Thank you Wouter for you last answer. This answer pushed me to get into 
contact with the particular operator, but we did not find a new hint 
until I found the following explanation for the problem today:
- Since weeks, our unbound resolving server gets every minute a request 
for A www.coolbox.be from a device in our network.
- unbound tries to get the answer from ns1.register.be or 
ns2.register.be -> in both cases: no answer -> timeout -> rto climbs 
quickly to 120000
- in parallel our unbound server gets various requests for domains 
hosted at ns1.register.be or ns2.register.be. Normally they all get 
answered quickly. But we notice, that once the rto is arrived at 120000 
(because of www.coolbox.be), unbound does not try to contact the remote 
authoritative servers any more and only returns SERVFAILs even though an 
answer would be available. The whole registrar's nameserver farm is 
blacklisted because one zone is not working any more.
- This explains, why I noticed the error only for ns1.register.be and 
ns2.register.be and not on ns3.register.be, because coolbox.be is not 
delegated on the third server.
- This explains why I noticed that in rare moments, the resolution works 
correctly and why it does not work most of the time. (it works in the 
short periods when the nameservers are not yet blacklisted again)
- I would say unbound does a bad negative caching for two nameservers 
that only respond when they have something to respond. If they are asked 
things they do not know any more, they do not answer (no REJECT). So 
this penalizes the whole communication between the (unbound) resolvers 
and the authoritative server.
- I found the following text  in RFC2308

7 - Other Negative Responses
... not covered by any existing RFC.

7.1 Server Failure (OPTIONAL)
...
a resolver MAY cache a server failure response.  If it
    does so it MUST NOT cache it for longer than five (5) minutes, and it
    MUST be cached against the specific query tuple<query name, type,
    class, server IP address>

7.2 Dead / Unreachable Server (OPTIONAL)

    Dead / Unreachable servers are servers that fail to respond in any
    way to a query or where the transport layer has provided an
    indication that the server does not exist or is unreachable.  A
    server may be deemed to be dead or unreachable if it has not
    responded to an outstanding query within 120 seconds.

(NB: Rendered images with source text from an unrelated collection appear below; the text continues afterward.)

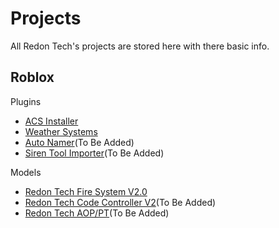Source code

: # Projects
All Redon Tech's projects are stored here with there basic info.

## Roblox

Plugins
* [ACS Installer](https://github.com/Redon-Tech/ACS-Installer)
* [Weather Systems](https://github.com/Redon-Tech/Weather-Systems)
* [Auto Namer](/plugins/autonamer)(To Be Added)
* [Siren Tool Importer](/plugins/sirentoolimporter)(To Be Added)

Models
* [Redon Tech Fire System V2.0](https://github.com/Redon-Tech/Redon-Tech-Fire-System)
* [Redon Tech Code Controller V2](/models/code%20controller)(To Be Added)
* [Redon Tech AOP/PT](/models/aop)(To Be Added)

    Examples of transport layer indications are:

       ICMP error messages indicating host, net or port unreachable.
       TCP resets
       IP stack error messages providing similar indications to those above.

    A server MAY cache a dead server indication.  If it does so it MUST
    NOT be deemed dead for longer than five (5) minutes.  The indication
    MUST be stored against query tuple<query name, type, class, server
    IP address>  unless there was a transport layer indication that the
    server does not exist, in which case it applies to all queries to
    that specific IP address.

- Can you tell me if my interpretation is correct: requests which do not 
get answered, make unbound blacklist the whole server so that it does 
not even request correct domains which would get answered). Does unbound 
do a caching over the complete tuple <query name, type, class, server IP 
address>?

kind regards


Leo Bush


On 08/09/2011 20:13, W.C.A. Wijngaards wrote:
> -----BEGIN PGP SIGNED MESSAGE-----
> Hash: SHA1
>
> Hi Leo,
>
> I do not have a solution for you, but wanted to help read the output.
> The rto value to 120000 means timeouts.  This means that the host is
> timing out, and it does not reply to you.
>
> rto: roundtrip-time-out value.  The roundtrip value modified by
> exponential backoff due to timeouts.  The 'ping' time would be the
> pingtime when it does respond to you (msec).
>
> The leonidas.be servers seem to have blacklisted you?  Or some firewall
> or other script is throttling traffic to zero for you?  So, it works for
> a bit, then it blacklists you, and it stops working and timeouts.
>
> Best regards, Wouter
>